**What the exercise asks**
What lines of the material below hold the string "gestalten"? Copy them out.

**Material shown**
┌──
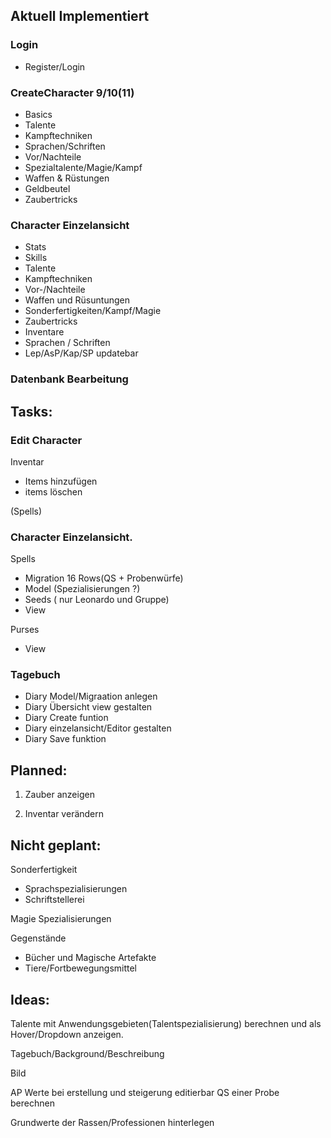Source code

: ## Aktuell Implementiert

### Login
* Register/Login

### CreateCharacter 9/10(11)
* Basics
* Talente
* Kampftechniken
* Sprachen/Schriften
* Vor/Nachteile
* Spezialtalente/Magie/Kampf
* Waffen & Rüstungen 
* Geldbeutel
* Zaubertricks

### Character Einzelansicht
* Stats
* Skills
* Talente
* Kampftechniken
* Vor-/Nachteile
* Waffen und Rüsuntungen
* Sonderfertigkeiten/Kampf/Magie
* Zaubertricks
* Inventare
* Sprachen / Schriften
* Lep/AsP/Kap/SP updatebar

### Datenbank Bearbeitung

## Tasks:

### Edit Character

Inventar
* Items hinzufügen
* items löschen

(Spells)

### Character Einzelansicht.
Spells
* Migration 16 Rows(QS + Probenwürfe)
* Model (Spezialisierungen ?)
* Seeds ( nur Leonardo und Gruppe)
* View

Purses
* View

### Tagebuch
* Diary Model/Migraation anlegen
* Diary Übersicht view gestalten
* Diary Create funtion
* Diary einzelansicht/Editor gestalten
* Diary Save funktion

## Planned:

1. Zauber anzeigen

1. Inventar verändern

## Nicht geplant:

Sonderfertigkeit 
+ Sprachspezialisierungen
+ Schriftstellerei

Magie Spezialisierungen

Gegenstände
+ Bücher und Magische Artefakte
+ Tiere/Fortbewegungsmittel

## Ideas: 


Talente mit Anwendungsgebieten(Talentspezialisierung) berechnen und als Hover/Dropdown anzeigen.

Tagebuch/Background/Beschreibung

Bild

AP Werte bei erstellung und steigerung editierbar
QS einer Probe berechnen

Grundwerte der Rassen/Professionen hinterlegen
└──
**Solution to the exercise**
* Diary Übersicht view gestalten
* Diary einzelansicht/Editor gestalten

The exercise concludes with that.